While working on a blog entry I happened to call the office of Texas state Sen. Kel Seliger of Amarillo to ask whether the state had clamped down on legislators who seek to become lobbyists.
The answer I got was “no.” The state had not reformed what is commonly called the “revolving door policy” that allows state legislators to become lobbyists for the special interest group of their choice.
In short, someone can walk away from the Legislature and walk directly into a high-paying job as a registered lobbyist.
That rule has to change. It is one of the items I am going to place on my wish list for the 2021 Texas Legislature to enact.
State legislators have built-in access to their former colleagues when they walk away from their public service careers.
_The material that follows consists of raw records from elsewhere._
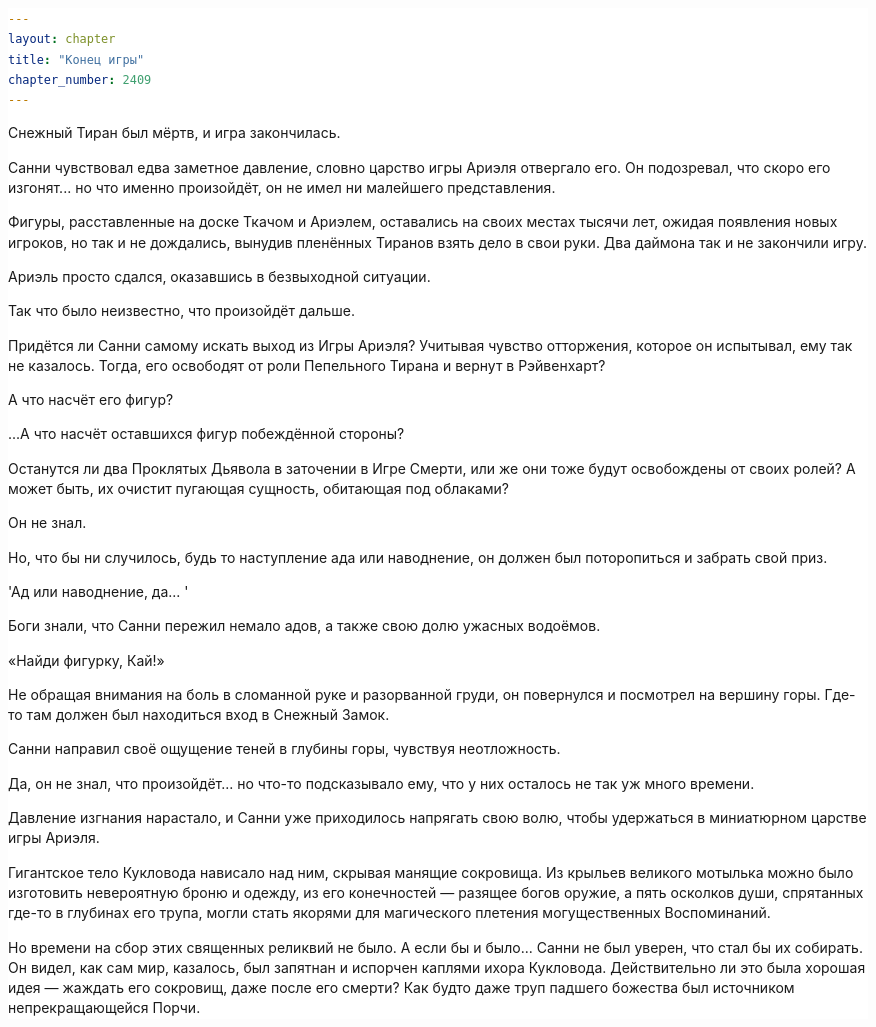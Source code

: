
 ```yaml
---
layout: chapter
title: "Конец игры"
chapter_number: 2409
---
```




Снежный Тиран был мёртв, и игра закончилась.

Санни чувствовал едва заметное давление, словно царство игры Ариэля отвергало его. Он подозревал, что скоро его изгонят... но что именно произойдёт, он не имел ни малейшего представления.

Фигуры, расставленные на доске Ткачом и Ариэлем, оставались на своих местах тысячи лет, ожидая появления новых игроков, но так и не дождались, вынудив пленённых Тиранов взять дело в свои руки. Два даймона так и не закончили игру.

Ариэль просто сдался, оказавшись в безвыходной ситуации.

Так что было неизвестно, что произойдёт дальше.

Придётся ли Санни самому искать выход из Игры Ариэля? Учитывая чувство отторжения, которое он испытывал, ему так не казалось. Тогда, его освободят от роли Пепельного Тирана и вернут в Рэйвенхарт?

А что насчёт его фигур?

...А что насчёт оставшихся фигур побеждённой стороны?

Останутся ли два Проклятых Дьявола в заточении в Игре Смерти, или же они тоже будут освобождены от своих ролей? А может быть, их очистит пугающая сущность, обитающая под облаками?

Он не знал.

Но, что бы ни случилось, будь то наступление ада или наводнение, он должен был поторопиться и забрать свой приз.

'Ад или наводнение, да... '

Боги знали, что Санни пережил немало адов, а также свою долю ужасных водоёмов.

«Найди фигурку, Кай!»

Не обращая внимания на боль в сломанной руке и разорванной груди, он повернулся и посмотрел на вершину горы. Где-то там должен был находиться вход в Снежный Замок.

Санни направил своё ощущение теней в глубины горы, чувствуя неотложность.

Да, он не знал, что произойдёт... но что-то подсказывало ему, что у них осталось не так уж много времени.

Давление изгнания нарастало, и Санни уже приходилось напрягать свою волю, чтобы удержаться в миниатюрном царстве игры Ариэля.

Гигантское тело Кукловода нависало над ним, скрывая манящие сокровища. Из крыльев великого мотылька можно было изготовить невероятную броню и одежду, из его конечностей — разящее богов оружие, а пять осколков души, спрятанных где-то в глубинах его трупа, могли стать якорями для магического плетения могущественных Воспоминаний.

Но времени на сбор этих священных реликвий не было. А если бы и было... Санни не был уверен, что стал бы их собирать. Он видел, как сам мир, казалось, был запятнан и испорчен каплями ихора Кукловода. Действительно ли это была хорошая идея — жаждать его сокровищ, даже после его смерти? Как будто даже труп падшего божества был источником непрекращающейся Порчи.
My memory of legislators with whom I am familiar who then went to work on behalf of special interests is lengthy.
The most notable example is former Texas House Speaker Pete Laney of Hale Center. The Democrat left the Legislature after being muscled out of the speaker’s chair and became an instantaneous lobbyist/big hitter. And who was surprised at that? No one. Laney had a lot of political allies and personal friends on both sides of the aisle. He has been able to parlay those friendships into a healthy post-Legislature career.
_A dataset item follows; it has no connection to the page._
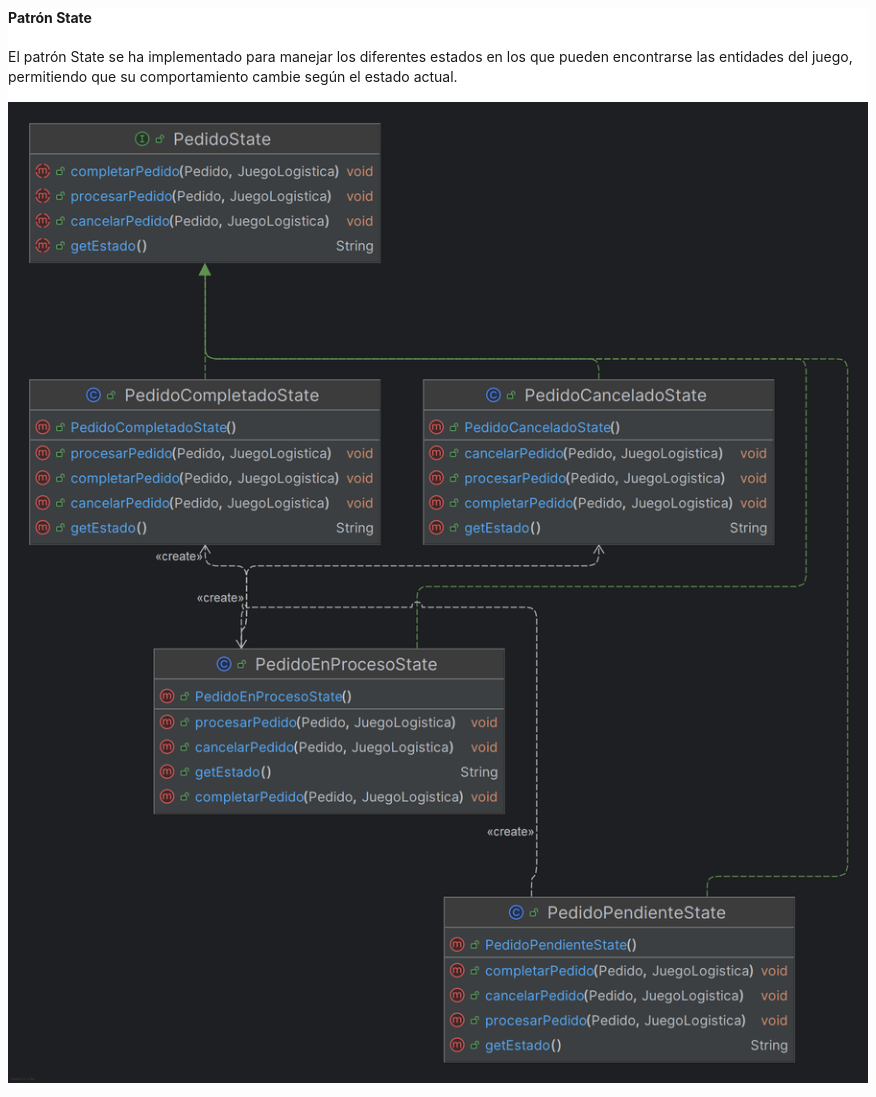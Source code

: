 #### Patrón State

El patrón State se ha implementado para manejar los diferentes estados en los que pueden encontrarse las entidades del juego, permitiendo que su comportamiento cambie según el estado actual.

![State](UMLs/state.png)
Former Republican state Rep. David Swinford is another one. The Dumas lawmaker left the Legislature after the 2009 session and went to work pitching wind farms to his former legislative colleagues.
The rolls are full of those kinds of examples. I harbor no particular ill will toward lobbyists as a general rule; only those who represent special interests that I find repugnant.
Still, the instantaneous advantage former legislators have when they leave elected office and go to work for special interests puts them at a decided advantage over their competitors.
Why not level the field a bit by mandating, say, a two- or three-year waiting period before former legislators can sign up as lobbyists? Is that such a hard task to accomplish? It doesn’t seem so to me.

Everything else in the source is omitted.